Ahsan Ghori, by email

Forgotten stars

In every sphere of life, the saying ‘out of sight, out of mind’ is applicable and the glam world of Bollywood is no exception (Relegated to the shadows, Jan 20). The celluloid world adores youth and beauty and worships the rising sun. It keeps the stars on the pedestal as long as they fit the bill. But once the youth starts fading and the stars start ailing, they are either left in the lurch or totally forgotten. Madhubala was ‘picture perfect’ with amazing acting ability; so were Divya Bharti and Parveen Babi. Even the much sought-after tragedy queen Meena Kumari died in penury and the ailing Achala Sachdev, one of the favourite screen mothers, is being ignored. Some of the old-timers who set the screen with their powerhouse performances and regaled moviegoers are now wallowing in loneliness. This is a ruthless world indeed where humanity and gratitude have absolutely no place.

Ashish Kulkarni, Melbourne

Woman of substance

The engaging feature on Hollywood femme fatale Angelina Jolie by Cindy Pearlman made my day (Jan 20). Jolie’s metamorphosis from a wild, confused youngster to a matured woman who has donned varied roles is truly amazing. What makes her stand apart from the galaxy of Hollywood stars is her selfless humanitarian work. Her visits to the different parts of the globe (especially the war-torn areas), her concern for people in distress and her crusade to dispel suffering and sorrow and bring sunshine and smiles into people’s lives is the testimony of her magnanimity. By donning the role of scriptwriter and director, she has added a few more feathers to her cap. She is sure to make a positive difference in many a people’s lives with compassion, commitment and courage of conviction.

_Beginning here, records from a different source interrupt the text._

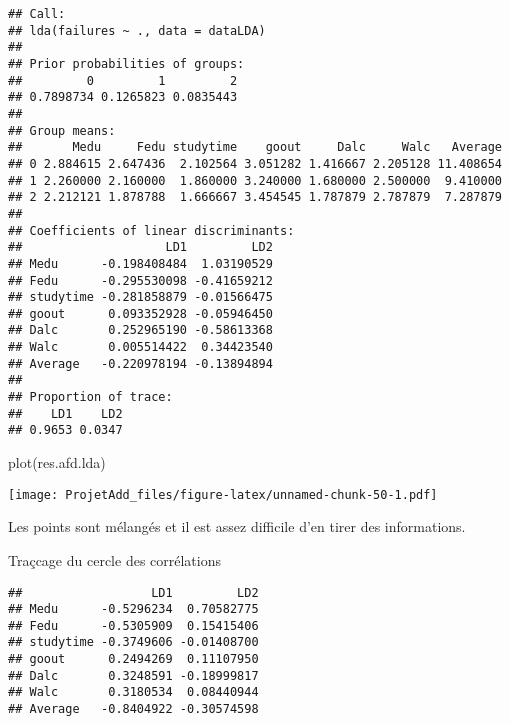 \documentclass[
]{article}
\newenvironment{Shaded}{\begin{snugshade}}{\end{snugshade}}
\newcommand{\AttributeTok}[1]{\textcolor[rgb]{0.77,0.63,0.00}{#1}}
\newcommand{\DecValTok}[1]{\textcolor[rgb]{0.00,0.00,0.81}{#1}}
\newcommand{\FunctionTok}[1]{\textcolor[rgb]{0.00,0.00,0.00}{#1}}
\newcommand{\NormalTok}[1]{#1}
\newcommand{\OtherTok}[1]{\textcolor[rgb]{0.56,0.35,0.01}{#1}}
\newcommand{\SpecialCharTok}[1]{\textcolor[rgb]{0.00,0.00,0.00}{#1}}
\begin{document}
\begin{verbatim}
## Call:
## lda(failures ~ ., data = dataLDA)
## 
## Prior probabilities of groups:
##         0         1         2 
## 0.7898734 0.1265823 0.0835443 
## 
## Group means:
##       Medu     Fedu studytime    goout     Dalc     Walc   Average
## 0 2.884615 2.647436  2.102564 3.051282 1.416667 2.205128 11.408654
## 1 2.260000 2.160000  1.860000 3.240000 1.680000 2.500000  9.410000
## 2 2.212121 1.878788  1.666667 3.454545 1.787879 2.787879  7.287879
## 
## Coefficients of linear discriminants:
##                    LD1         LD2
## Medu      -0.198408484  1.03190529
## Fedu      -0.295530098 -0.41659212
## studytime -0.281858879 -0.01566475
## goout      0.093352928 -0.05946450
## Dalc       0.252965190 -0.58613368
## Walc       0.005514422  0.34423540
## Average   -0.220978194 -0.13894894
## 
## Proportion of trace:
##    LD1    LD2 
## 0.9653 0.0347
\end{verbatim}

\begin{Shaded}
\begin{Highlighting}[]
\FunctionTok{plot}\NormalTok{(res.afd.lda)}
\end{Highlighting}
\end{Shaded}

\texttt{[image: ProjetAdd\_files/figure-latex/unnamed-chunk-50-1.pdf]}

Les points sont mélangés et il est assez difficile d'en tirer des
informations.

Traçcage du cercle des corrélations

\begin{Shaded}
\end{Shaded}

\begin{verbatim}
##                  LD1         LD2
## Medu      -0.5296234  0.70582775
## Fedu      -0.5305909  0.15415406
## studytime -0.3749606 -0.01408700
## goout      0.2494269  0.11107950
## Dalc       0.3248591 -0.18999817
## Walc       0.3180534  0.08440944
## Average   -0.8404922 -0.30574598
\end{verbatim}
\end{document}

Jayashree Kulkarni, Abu Dhabi

Climbing high

I have had the privilege of personally meeting Tenzing Sherpa on the day in March 1953, when the British Expedition returned to Kathmandu after their historic conquest of Everest. I was perhaps the first to get Sherpa’s autograph, as he did not even know how to hold an autograph book — he held it with the hard cover up and the pages hanging down — and scribbled Tenzing when asked to give his ‘dastkhat’ in Nepali. Thousands of people had gathered, of which I was one, at Bhatgaon (Bhaktapur) 11 miles up from Kathmandu, where the descent ends and the valley begins, to welcome the conquerors — led by Col. Hunt. Rest of the story another time, but I was prompted to write when I read how Atte Miettinen is planning to climb the Everest after his successful attempts of five of the seven tallest peaks in the world (Peaks of ambition, Jan 13). One has to appreciate this working man’s spirit — training in a high-rise Dubai building with a 25kg backpack, setting targets one at a time... Atte has the advantage of advanced technological gadgets today, which the British Expedition lacked 60 years ago. But the challenges of difficult terrain, unpredictable landslides and bad weather remain. Life itself is an adventure and one has to have a spirit of adventure to get the joy of living and conquering odds that may come on the way. Risks have to be taken but calculated risks as far as possible, without which there is no life worth living!